Stupid responses to abuse
As the news and Web chatter about the child-abuse case at Penn State grows and mutates, people all over the Web are understandably talking about it. This is a good thing: the more attention we bring to child abuse, the better. It is something we should stop.
Unfortunately, of course, some of the comments are offensively stupid. I've seen a few and had friends point me to others. Here are a few of the worst.
What did the child do to encourage the abuse?
Nothing. Absolutely nothing. Nothing a child can do, no matter how outrageous the behavior, is reason enough for abuse.
In the main case here, we're talking an eleven-year-old boy being raped repeatedly by a grown man. Get this straight:
It is not the boy's fault. Rape is never the victim's fault.
It is the man's fault.
Come on, he was 11. That's hardly a child.
I'm so glad I only read this comment and didn't have someone say it to my face. I really don't want to get in more fights. I don't want to punch out a stranger.
This comment, though, deserves it. Yes, 11 is still a child. In case you haven't noticed, we have laws that specify when adulthood occurs, and 11 is years before that age. More to the point, though, just go see a few eleven-year-olds, or remember what you were like then. They are children. Period.
Why didn't the boy tell anybody?
Odds are, he tried.
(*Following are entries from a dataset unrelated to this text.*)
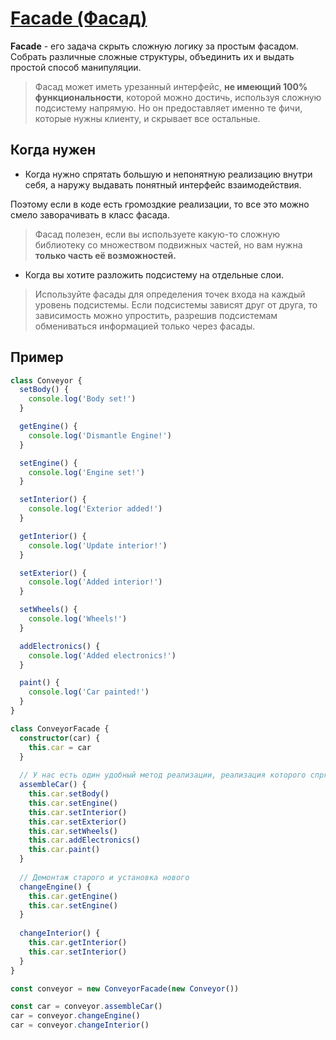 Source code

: # [Facade (Фасад)](https://www.youtube.com/watch?v=AWXBbIK-KMo&list=PLNkWIWHIRwMGzgvuPRFkDrpAygvdKJIE4&index=8&t=7s&ab_channel=webDev)

**Facade** - его задача скрыть сложную логику за простым фасадом. Собрать различные сложные структуры, объединить их
и выдать простой способ манипуляции.

>  Фасад может иметь урезанный интерфейс, **не имеющий 100% функциональности**, которой можно достичь, используя сложную подсистему напрямую. 
> Но он предоставляет именно те фичи, которые нужны клиенту, и скрывает все остальные.

## Когда нужен

- Когда нужно спрятать большую и непонятную реализацию внутри себя, а наружу выдавать понятный интерфейс взаимодействия.

Поэтому если в коде есть громоздкие реализации, то все это можно смело заворачивать в класс фасада.

> Фасад полезен, если вы используете какую-то сложную библиотеку 
> со множеством подвижных частей, но вам нужна **только часть её возможностей.**

- Когда вы хотите разложить подсистему на отдельные слои.

> Используйте фасады для определения точек входа на каждый уровень подсистемы. 
> Если подсистемы зависят друг от друга, то зависимость можно упростить, разрешив подсистемам обмениваться информацией только через фасады.

## Пример

```typescript
class Conveyor {
  setBody() {
    console.log('Body set!')
  }

  getEngine() {
    console.log('Dismantle Engine!')
  }

  setEngine() {
    console.log('Engine set!')
  }

  setInterior() {
    console.log('Exterior added!')
  }

  getInterior() {
    console.log('Update interior!')
  }

  setExterior() {
    console.log('Added interior!')
  }

  setWheels() {
    console.log('Wheels!')
  }

  addElectronics() {
    console.log('Added electronics!')
  }

  paint() {
    console.log('Car painted!')
  }
}

class ConveyorFacade {
  constructor(car) {
    this.car = car
  }
  
  // У нас есть один удобный метод реализации, реализация которого спрятана за фасадом
  assembleCar() {
    this.car.setBody()
    this.car.setEngine()
    this.car.setInterior()
    this.car.setExterior()
    this.car.setWheels()
    this.car.addElectronics()
    this.car.paint()
  }
  
  // Демонтаж старого и установка нового
  changeEngine() {
    this.car.getEngine()
    this.car.setEngine()
  }
  
  changeInterior() {
    this.car.getInterior()
    this.car.setInterior()
  }
}

const conveyor = new ConveyorFacade(new Conveyor())

const car = conveyor.assembleCar()
car = conveyor.changeEngine()
car = conveyor.changeInterior()
```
If he didn't, it was probably because the abuser told him not to, and because he was terrified. We're talking a child being raped by an adult in a position of trust. This child had no clue what to do, was terrified, violated, and in mental and physical anguish.
Why didn't the boy stop it?
First, see the punching comment above. Exactly how should the boy have stopped the abuse? Fought off the man? Over-powered him? Run away from home--a path as likely as any, by the way, to lead to more abuse? At age 11?
The boy was powerless.
I could go on, but you get the idea: When anyone tries to make this the victim's fault, that person is wrong. Period.
If you are an abuse victim yourself, and I am, you have heard all of these before. You have tried to tell people, and they have told you that what happened to you was your fault, or it was disgusting, or you should just get over it. You have learned to hide the abuse because surely, surely there was something you did to deserve it, something wrong with you that made this horrible thing happen to you, and you should have found a way to stop it.
No. No. No.
That is all bullshit. It is the set of lies others tell themselves to rationalize their acceptance of fundamentally unacceptable behavior or to avoid the ugly reality--an avoidance that encourages the continuation of these horrors.
Here is the simple, single most important truth:
It is not your fault.You did nothing to deserve it.
You could not have stopped it.
It is not your fault.
In the Penn State case, it is not the fault of any of the boys. Saying otherwise is not only stupid but damaging, because each time someone says it, they condone abuse, and they are wrong.